Bambu mampu tumbuh pada semua bentuk topografi gumuk. Selain
itu tanaman berkayu yang juga dijumpai adalah mahoni, kayu
kas, bendo, bayur, laban, kelapa, mangga, nanas, pisang, pinang,
randu, durian, petai, dan rambutan. Tanaman paku-pakuan juga
banyak dijumpai di kaki-kaki gumuk. Keberadaannnya di situ
karena kelembaban yang relatif tinggi. Paku-pakuan umumnya
sulit ditemui di daerah lain, tetapi di sini dijumpai dalam
kondisi yang relatif utuh, ditemui paku dalam jenis yang bervariasi.
Ekosistem
gumuk juga mendukung habitat satwa. Dari pengamatan sebagian
besar yang diamati adalah burung, misalnya prenjak, kutilang,
bondol jawa, trucukan, gelatik, puter, bangau, kepodang, derkuku,
cucak rowo, elang, dan jalak. Selain itu juga dijumpai dalam
jumlah kecil mamalia yaitu kera dan tupai. Keseluruhan sosok
gumuk beserta ekosistemnya tidak saja bermanfaat bagi kelestarian
keanekaragaman hayati tetapi juga memberikan nilai estetis
yang khusus sebagai bentang alam yang memberi rona keindahan
bagi wilayah kabupaten Jember. Secara alami gumuk telah memberi
manfaat kebutuhan rekreasi dan pariwisata. Jika potensi wisata
gumuk dapat dikembangkan maka dapat membawa pengaruh terhadap
peningkatan ekonomi masyarakat. Tubuh gumuk yang lebih tinggi
dari bentang lahan sekitarnya berfungsi sebagai barier angin.

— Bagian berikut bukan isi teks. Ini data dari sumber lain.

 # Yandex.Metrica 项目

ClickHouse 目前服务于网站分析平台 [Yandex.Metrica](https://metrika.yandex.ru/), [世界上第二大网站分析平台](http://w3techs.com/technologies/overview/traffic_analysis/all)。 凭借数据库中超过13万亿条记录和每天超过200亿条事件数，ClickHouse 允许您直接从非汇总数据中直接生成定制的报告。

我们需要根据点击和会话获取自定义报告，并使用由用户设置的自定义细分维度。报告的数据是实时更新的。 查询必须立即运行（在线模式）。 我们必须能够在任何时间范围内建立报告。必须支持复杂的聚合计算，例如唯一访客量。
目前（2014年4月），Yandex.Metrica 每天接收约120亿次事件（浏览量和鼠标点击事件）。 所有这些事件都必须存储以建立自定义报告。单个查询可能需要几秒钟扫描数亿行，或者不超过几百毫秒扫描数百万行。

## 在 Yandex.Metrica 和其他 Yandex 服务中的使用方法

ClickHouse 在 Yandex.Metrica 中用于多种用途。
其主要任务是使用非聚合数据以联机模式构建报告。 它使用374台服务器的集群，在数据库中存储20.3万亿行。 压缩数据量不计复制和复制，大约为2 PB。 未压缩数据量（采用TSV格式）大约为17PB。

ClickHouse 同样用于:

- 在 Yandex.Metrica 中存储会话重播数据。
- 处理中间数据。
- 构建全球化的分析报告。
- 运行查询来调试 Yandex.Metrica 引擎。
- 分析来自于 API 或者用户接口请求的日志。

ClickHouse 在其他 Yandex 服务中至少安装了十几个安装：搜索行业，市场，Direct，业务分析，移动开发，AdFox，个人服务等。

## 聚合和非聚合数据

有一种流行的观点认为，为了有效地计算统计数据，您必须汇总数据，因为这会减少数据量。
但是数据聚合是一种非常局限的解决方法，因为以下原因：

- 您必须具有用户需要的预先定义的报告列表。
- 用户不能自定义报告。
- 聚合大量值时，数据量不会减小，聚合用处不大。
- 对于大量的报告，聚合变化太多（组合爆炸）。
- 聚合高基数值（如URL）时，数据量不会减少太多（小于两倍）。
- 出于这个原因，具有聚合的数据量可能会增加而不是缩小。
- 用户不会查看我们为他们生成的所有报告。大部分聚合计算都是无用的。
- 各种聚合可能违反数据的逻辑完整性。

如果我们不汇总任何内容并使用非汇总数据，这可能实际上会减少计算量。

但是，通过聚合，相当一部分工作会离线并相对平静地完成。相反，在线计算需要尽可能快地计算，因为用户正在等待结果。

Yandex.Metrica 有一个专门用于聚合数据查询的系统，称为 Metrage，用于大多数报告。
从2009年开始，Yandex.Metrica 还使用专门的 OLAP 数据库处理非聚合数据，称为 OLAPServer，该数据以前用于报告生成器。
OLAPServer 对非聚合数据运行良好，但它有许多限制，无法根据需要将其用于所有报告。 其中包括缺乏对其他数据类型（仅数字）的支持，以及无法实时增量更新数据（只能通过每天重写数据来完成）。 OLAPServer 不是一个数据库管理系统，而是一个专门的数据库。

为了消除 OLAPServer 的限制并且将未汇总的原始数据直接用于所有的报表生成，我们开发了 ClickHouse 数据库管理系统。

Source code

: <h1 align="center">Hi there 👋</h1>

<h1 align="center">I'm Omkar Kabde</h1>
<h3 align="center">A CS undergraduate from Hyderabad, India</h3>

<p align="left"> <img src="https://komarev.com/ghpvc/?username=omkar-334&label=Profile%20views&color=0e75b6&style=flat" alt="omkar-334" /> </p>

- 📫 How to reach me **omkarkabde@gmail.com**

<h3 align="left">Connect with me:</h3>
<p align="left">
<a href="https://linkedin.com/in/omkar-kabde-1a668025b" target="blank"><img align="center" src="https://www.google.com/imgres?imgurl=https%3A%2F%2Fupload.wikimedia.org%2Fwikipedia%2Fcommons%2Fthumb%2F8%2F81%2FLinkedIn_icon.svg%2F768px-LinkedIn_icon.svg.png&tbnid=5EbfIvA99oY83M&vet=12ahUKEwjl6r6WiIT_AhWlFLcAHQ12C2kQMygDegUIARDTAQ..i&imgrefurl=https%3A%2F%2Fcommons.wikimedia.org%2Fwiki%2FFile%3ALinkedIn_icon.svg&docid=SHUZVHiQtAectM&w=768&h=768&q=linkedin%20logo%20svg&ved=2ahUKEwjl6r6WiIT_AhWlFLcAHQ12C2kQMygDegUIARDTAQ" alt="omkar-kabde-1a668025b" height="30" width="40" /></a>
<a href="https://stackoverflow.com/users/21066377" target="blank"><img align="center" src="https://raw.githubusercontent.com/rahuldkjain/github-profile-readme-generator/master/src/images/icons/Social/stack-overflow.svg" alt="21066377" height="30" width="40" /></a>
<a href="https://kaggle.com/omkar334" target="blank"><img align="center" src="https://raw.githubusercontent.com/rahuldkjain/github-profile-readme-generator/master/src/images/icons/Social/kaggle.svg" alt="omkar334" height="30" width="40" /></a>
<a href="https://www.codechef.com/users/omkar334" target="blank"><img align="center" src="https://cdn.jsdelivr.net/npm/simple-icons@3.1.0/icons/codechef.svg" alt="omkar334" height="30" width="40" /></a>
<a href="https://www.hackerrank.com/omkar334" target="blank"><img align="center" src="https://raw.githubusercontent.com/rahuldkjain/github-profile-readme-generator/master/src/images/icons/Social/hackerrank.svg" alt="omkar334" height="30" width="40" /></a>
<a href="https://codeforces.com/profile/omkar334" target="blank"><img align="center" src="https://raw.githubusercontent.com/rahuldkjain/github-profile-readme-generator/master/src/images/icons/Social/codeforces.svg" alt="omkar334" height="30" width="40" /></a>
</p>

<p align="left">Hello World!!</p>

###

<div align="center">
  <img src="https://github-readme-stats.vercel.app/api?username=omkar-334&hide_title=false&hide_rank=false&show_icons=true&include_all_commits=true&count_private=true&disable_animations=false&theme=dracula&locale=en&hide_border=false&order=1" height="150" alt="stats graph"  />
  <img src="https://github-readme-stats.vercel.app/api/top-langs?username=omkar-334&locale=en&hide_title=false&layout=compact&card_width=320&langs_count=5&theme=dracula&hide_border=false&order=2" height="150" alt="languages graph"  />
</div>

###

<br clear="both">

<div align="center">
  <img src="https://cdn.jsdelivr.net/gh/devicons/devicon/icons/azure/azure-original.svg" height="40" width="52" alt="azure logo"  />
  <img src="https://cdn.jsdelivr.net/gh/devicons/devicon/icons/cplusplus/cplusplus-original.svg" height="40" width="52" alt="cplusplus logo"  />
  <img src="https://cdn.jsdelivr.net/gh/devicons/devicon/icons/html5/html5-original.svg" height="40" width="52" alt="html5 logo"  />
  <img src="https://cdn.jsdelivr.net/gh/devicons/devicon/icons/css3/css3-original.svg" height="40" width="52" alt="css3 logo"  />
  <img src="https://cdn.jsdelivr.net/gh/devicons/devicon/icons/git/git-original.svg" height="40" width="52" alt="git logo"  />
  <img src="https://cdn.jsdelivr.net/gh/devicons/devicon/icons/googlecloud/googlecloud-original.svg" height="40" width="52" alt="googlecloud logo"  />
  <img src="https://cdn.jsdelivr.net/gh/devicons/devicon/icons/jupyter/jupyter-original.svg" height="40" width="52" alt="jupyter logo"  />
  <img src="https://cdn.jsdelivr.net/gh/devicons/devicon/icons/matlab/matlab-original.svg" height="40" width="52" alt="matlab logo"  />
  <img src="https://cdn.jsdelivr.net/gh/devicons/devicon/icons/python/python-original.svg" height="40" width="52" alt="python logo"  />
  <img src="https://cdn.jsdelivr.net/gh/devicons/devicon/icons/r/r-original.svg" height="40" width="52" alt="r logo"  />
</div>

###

Hal ini dapat mengurangi efek negatif kecapatan angin terhadap
penyerbukan dan pertumbuhan tanaman yang dibudidayakan di
sekitar gumuk. Disamping itu juga mengurangi kecepatan evapotranspirasi
sehingga tanah menyimpan lebih banyak air dibanding jika tidak
ada gumuk. Pada daerah gumuk dijumpai tanah-tanah jenis latosol,
regosol dan andosol yang mempunyai tekstur, kesuburan, keasaman
dan beberapa potensi tanah yang mendukung pertumbuhan tanaman
bagi pertanian. Sebaran kondisi tanah ini berbeda antara wilayah
gumuk satu dengan yang lain. Tetapi juga dijumpai kondisi
tanah yang berbatu, terutama pada badan sekitar gumuk, hal
ini terjadi karena erosi yang membawa solum ke daerah di bawahnya.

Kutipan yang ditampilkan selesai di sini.